**The problem**. Return each record word for word and omit the pictures.

═════ Material for this exercise ═════

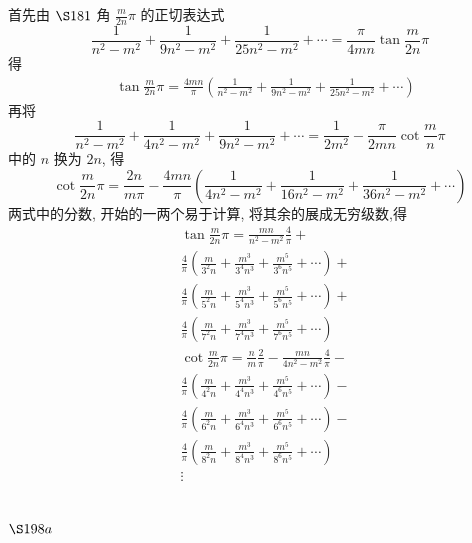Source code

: 首先由 $\S 181$ 角 $\frac{m}{2 n} \pi$ 的正切表达式
\[
\frac{1}{n^{2}-m^{2}}+\frac{1}{9 n^{2}-m^{2}}+\frac{1}{25 n^{2}-m^{2}}+\cdots=\frac{\pi}{4 m n} \tan \frac{m}{2 n} \pi
\]
得 
\[
\begin{aligned}
& \tan \frac{m}{2 n} \pi=\frac{4 m n}{\pi}\left(\frac{1}{n^{2}-m^{2}}+\frac{1}{9 n^{2}-m^{2}}+\frac{1}{25 n^{2}-m^{2}}+\cdots\right)
\end{aligned}
\]
再将
\[
\frac{1}{n^{2}-m^{2}}+\frac{1}{4 n^{2}-m^{2}}+\frac{1}{9 n^{2}-m^{2}}+\cdots=\frac{1}{2 m^{2}}-\frac{\pi}{2 m n} \cot \frac{m}{n} \pi
\]
中的 $n$ 换为 $2 n$, 得
\[
\cot \frac{m}{2 n} \pi=\frac{2 n}{m \pi}-\frac{4 m n}{\pi}\left(\frac{1}{4 n^{2}-m^{2}}+\frac{1}{16 n^{2}-m^{2}}+\frac{1}{36 n^{2}-m^{2}}+\cdots\right)
\]
两式中的分数, 开始的一两个易于计算, 将其余的展成无穷级数,得
\[
\begin{aligned}
& \tan \frac{m}{2 n} \pi= \frac{m n}{n^{2}-m^{2}} \frac{4}{\pi}+ \\
& \frac{4}{\pi}\left(\frac{m}{3^{2} n}+\frac{m^{3}}{3^{4} n^{3}}+\frac{m^{5}}{3^{6} n^{5}}+\cdots\right)+ \\
& \frac{4}{\pi}\left(\frac{m}{5^{2} n}+\frac{m^{3}}{5^{4} n^{3}}+\frac{m^{5}}{5^{6} n^{5}}+\cdots\right)+ \\
& \frac{4}{\pi}\left(\frac{m}{7^{2} n}+\frac{m^{3}}{7^{4} n^{3}}+\frac{m^{5}}{7^{6} n^{5}}+\cdots\right) \\
& \cot \frac{m}{2 n} \pi= \frac{n}{m} \frac{2}{\pi}-\frac{m n}{4 n^{2}-m^{2}} \frac{4}{\pi}- \\
& \frac{4}{\pi}\left(\frac{m}{4^{2} n}+\frac{m^{3}}{4^{4} n^{3}}+\frac{m^{5}}{4^{6} n^{5}}+\cdots\right)- \\
& \frac{4}{\pi}\left(\frac{m}{6^{2} n}+\frac{m^{3}}{6^{4} n^{3}}+\frac{m^{5}}{6^{6} n^{5}}+\cdots\right)- \\
& \frac{4}{\pi}\left(\frac{m}{8^{2} n}+\frac{m^{3}}{8^{4} n^{3}}+\frac{m^{5}}{8^{6} n^{5}}+\cdots\right) \\
& \vdots
\end{aligned}
\]
\section{$\S 198a$}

═════

**Result below**.
Source code

: 首先由 $\S 181$ 角 $\frac{m}{2 n} \pi$ 的正切表达式
\[
\frac{1}{n^{2}-m^{2}}+\frac{1}{9 n^{2}-m^{2}}+\frac{1}{25 n^{2}-m^{2}}+\cdots=\frac{\pi}{4 m n} \tan \frac{m}{2 n} \pi
\]
得 
\[
\begin{aligned}
& \tan \frac{m}{2 n} \pi=\frac{4 m n}{\pi}\left(\frac{1}{n^{2}-m^{2}}+\frac{1}{9 n^{2}-m^{2}}+\frac{1}{25 n^{2}-m^{2}}+\cdots\right)
\end{aligned}
\]
再将
\[
\frac{1}{n^{2}-m^{2}}+\frac{1}{4 n^{2}-m^{2}}+\frac{1}{9 n^{2}-m^{2}}+\cdots=\frac{1}{2 m^{2}}-\frac{\pi}{2 m n} \cot \frac{m}{n} \pi
\]
中的 $n$ 换为 $2 n$, 得
\[
\cot \frac{m}{2 n} \pi=\frac{2 n}{m \pi}-\frac{4 m n}{\pi}\left(\frac{1}{4 n^{2}-m^{2}}+\frac{1}{16 n^{2}-m^{2}}+\frac{1}{36 n^{2}-m^{2}}+\cdots\right)
\]
两式中的分数, 开始的一两个易于计算, 将其余的展成无穷级数,得
\[
\begin{aligned}
& \tan \frac{m}{2 n} \pi= \frac{m n}{n^{2}-m^{2}} \frac{4}{\pi}+ \\
& \frac{4}{\pi}\left(\frac{m}{3^{2} n}+\frac{m^{3}}{3^{4} n^{3}}+\frac{m^{5}}{3^{6} n^{5}}+\cdots\right)+ \\
& \frac{4}{\pi}\left(\frac{m}{5^{2} n}+\frac{m^{3}}{5^{4} n^{3}}+\frac{m^{5}}{5^{6} n^{5}}+\cdots\right)+ \\
& \frac{4}{\pi}\left(\frac{m}{7^{2} n}+\frac{m^{3}}{7^{4} n^{3}}+\frac{m^{5}}{7^{6} n^{5}}+\cdots\right) \\
& \cot \frac{m}{2 n} \pi= \frac{n}{m} \frac{2}{\pi}-\frac{m n}{4 n^{2}-m^{2}} \frac{4}{\pi}- \\
& \frac{4}{\pi}\left(\frac{m}{4^{2} n}+\frac{m^{3}}{4^{4} n^{3}}+\frac{m^{5}}{4^{6} n^{5}}+\cdots\right)- \\
& \frac{4}{\pi}\left(\frac{m}{6^{2} n}+\frac{m^{3}}{6^{4} n^{3}}+\frac{m^{5}}{6^{6} n^{5}}+\cdots\right)- \\
& \frac{4}{\pi}\left(\frac{m}{8^{2} n}+\frac{m^{3}}{8^{4} n^{3}}+\frac{m^{5}}{8^{6} n^{5}}+\cdots\right) \\
& \vdots
\end{aligned}
\]
\section{$\S 198a$}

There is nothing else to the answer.